I understand this is a bug.

My cluster.conf file:

<?xml version="1.0"?>
<cluster alias="clueng" config_version="13" name="clueng">
        <fence_daemon clean_start="1" post_fail_delay="0" post_join_delay="10"/>
        <clusternodes>
                <clusternode name="rmamseslab05" nodeid="1" votes="1">
                        <fence>
                                <method name="1">
                                        <device name="iLO_NODE1"/>
                                </method>
                                <method name="2">
                                        <device name="manual_fencing" 
nodename="rmamseslab05"/>
                                </method>
                        </fence>
                </clusternode>
                <clusternode name="rmamseslab07" nodeid="2" votes="1">
                        <fence>
                                <method name="1">
                                        <device name="iLO_NODE2"/>
                                </method>
                                <method name="2">
                                        <device name="manual_fencing" 
nodename="rmamseslab07"/>
                                </method>
                        </fence>
                </clusternode>
        </clusternodes>
        <cman/>
        <totem token="45000"/>
        <quorumd device="/dev/mapper/mpathquorump1" interval="5" 
status_file="/tmp/qdisk" tko="3" votes="1">
                <heuristic program="/usr/local/cmcluster/conf/admin/test_hb.sh" 
score="1" interval="3"/>
        </quorumd>
        <fencedevices>
                <fencedevice agent="fence_manual" name="manual_fencing"/>
                <fencedevice agent="fence_ilo" hostname="rbrmamseslab05" 
login="LANO" name="iLO_NODE1" passwd="**"/>
                <fencedevice agent="fence_ilo" hostname="rbrmamseslab07" 
login="LANO" name="iLO_NODE2" passwd="**"/>
        </fencedevices>
        <rm>
                <!-- Configuration of the resource group manager -->
                <failoverdomains>
                </failoverdomains>
                <service autostart="1" exclusive="0" max_restarts="1" 
name="pkg_test" recovery="restart" restart_expire_time="900">
                        <script file="/etc/cluster/pkg_test/startstop.sh" 
name="pkg_test"/>
                </service>
                <resources>
                    <nfsexport name="nfs_export"/>
                </resources>
        </rm>
</cluster>

Best regards,

Alfredo


________________________________
From: [email protected] 
[mailto:[email protected]] On Behalf Of Juan Ramon Martin Blanco
Sent: Tuesday, July 07, 2009 12:21 PM
To: linux clustering
Subject: Re: [Linux-cluster] cman + qdisk timeouts....

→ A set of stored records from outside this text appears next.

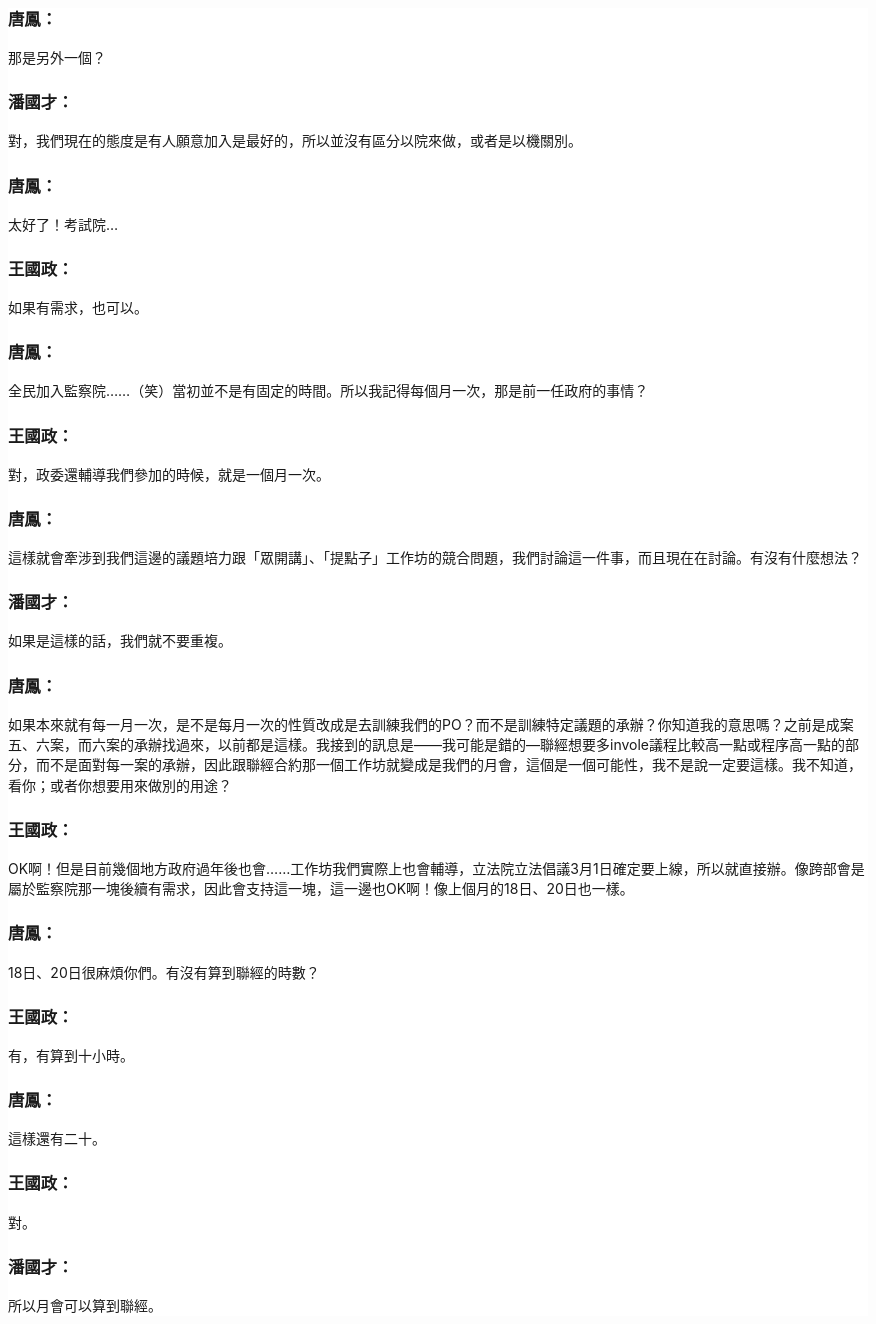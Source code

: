 ### 唐鳳：
那是另外一個？

### 潘國才：
對，我們現在的態度是有人願意加入是最好的，所以並沒有區分以院來做，或者是以機關別。

### 唐鳳：
太好了！考試院…

### 王國政：
如果有需求，也可以。

### 唐鳳：
全民加入監察院……（笑）當初並不是有固定的時間。所以我記得每個月一次，那是前一任政府的事情？

### 王國政：
對，政委還輔導我們參加的時候，就是一個月一次。

### 唐鳳：
這樣就會牽涉到我們這邊的議題培力跟「眾開講」、「提點子」工作坊的競合問題，我們討論這一件事，而且現在在討論。有沒有什麼想法？

### 潘國才：
如果是這樣的話，我們就不要重複。

### 唐鳳：
如果本來就有每一月一次，是不是每月一次的性質改成是去訓練我們的PO？而不是訓練特定議題的承辦？你知道我的意思嗎？之前是成案五、六案，而六案的承辦找過來，以前都是這樣。我接到的訊息是——我可能是錯的—聯經想要多invole議程比較高一點或程序高一點的部分，而不是面對每一案的承辦，因此跟聯經合約那一個工作坊就變成是我們的月會，這個是一個可能性，我不是說一定要這樣。我不知道，看你；或者你想要用來做別的用途？

### 王國政：
OK啊！但是目前幾個地方政府過年後也會……工作坊我們實際上也會輔導，立法院立法倡議3月1日確定要上線，所以就直接辦。像跨部會是屬於監察院那一塊後續有需求，因此會支持這一塊，這一邊也OK啊！像上個月的18日、20日也一樣。

### 唐鳳：
18日、20日很麻煩你們。有沒有算到聯經的時數？

### 王國政：
有，有算到十小時。

### 唐鳳：
這樣還有二十。

### 王國政：
對。

### 潘國才：
所以月會可以算到聯經。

On Mon, Jun 15, 2009 at 4:17 PM, Moralejo, Alfredo 
<[email protected]<mailto:[email protected]>> wrote:

Hi,



I'm having what I think is a timeouts issue in my cluster.



I have a two node cluster using qdisk. Everytime the node that has the master 
role for qdisk becomes down (for failure or even stopping qdiskd manually), 
packages in the sane node are stopped because of the lack of quorum as the 
qdiskd becames unresponsive until second node becames master node and start 
working properly. Once qdiskd start working fine (usually 5-6 seconds) packages 
are started again.



I've read in the cluster manual section for "CMAN membership timeout value" and 
I think this is the case. I've used RHEL 5.3 and I thought this parameter is 
the token that I set much longer that needed:



<cluster alias="CLUSTER_ENG" config_version="75" name="CLUSTER_ENG">

        <totem token="50000"/>

...



        <quorumd device="/dev/mapper/mpathquorump1" interval="3" 
status_file="/tmp/qdisk" tko="3" votes="5" log_level="7" log_facility="local4"/>





Totem token is much more that double of qdisk timeout, so I guess it should be 
enough but everytime qdisk dies in the master node I get same result, services 
restarted in the sane node:



Jun 15 16:11:33 rmamseslab07 qdiskd[14130]: <debug> Node 1 missed an update 
(2/3)

Jun 15 16:11:38 rmamseslab07 qdiskd[14130]: <debug> Node 1 missed an update 
(3/3)

Jun 15 16:11:43 rmamseslab07 qdiskd[14130]: <debug> Node 1 missed an update 
(4/3)

Jun 15 16:11:43 rmamseslab07 qdiskd[14130]: <debug> Node 1 DOWN

Jun 15 16:11:43 rmamseslab07 qdiskd[14130]: <debug> Making bid for master

Jun 15 16:11:44 rmamseslab07 clurgmgrd: [18510]: <info> Executing 
/etc/init.d/watchdog status

Jun 15 16:11:48 rmamseslab07 qdiskd[14130]: <debug> Node 1 missed an update 
(5/3)

Jun 15 16:11:53 rmamseslab07 qdiskd[14130]: <debug> Node 1 missed an update 
(6/3)

Jun 15 16:11:53 rmamseslab07 qdiskd[14130]: <info> Assuming master role



Message from sysl...@rmamseslab07 at Jun 15 16:11:53 ...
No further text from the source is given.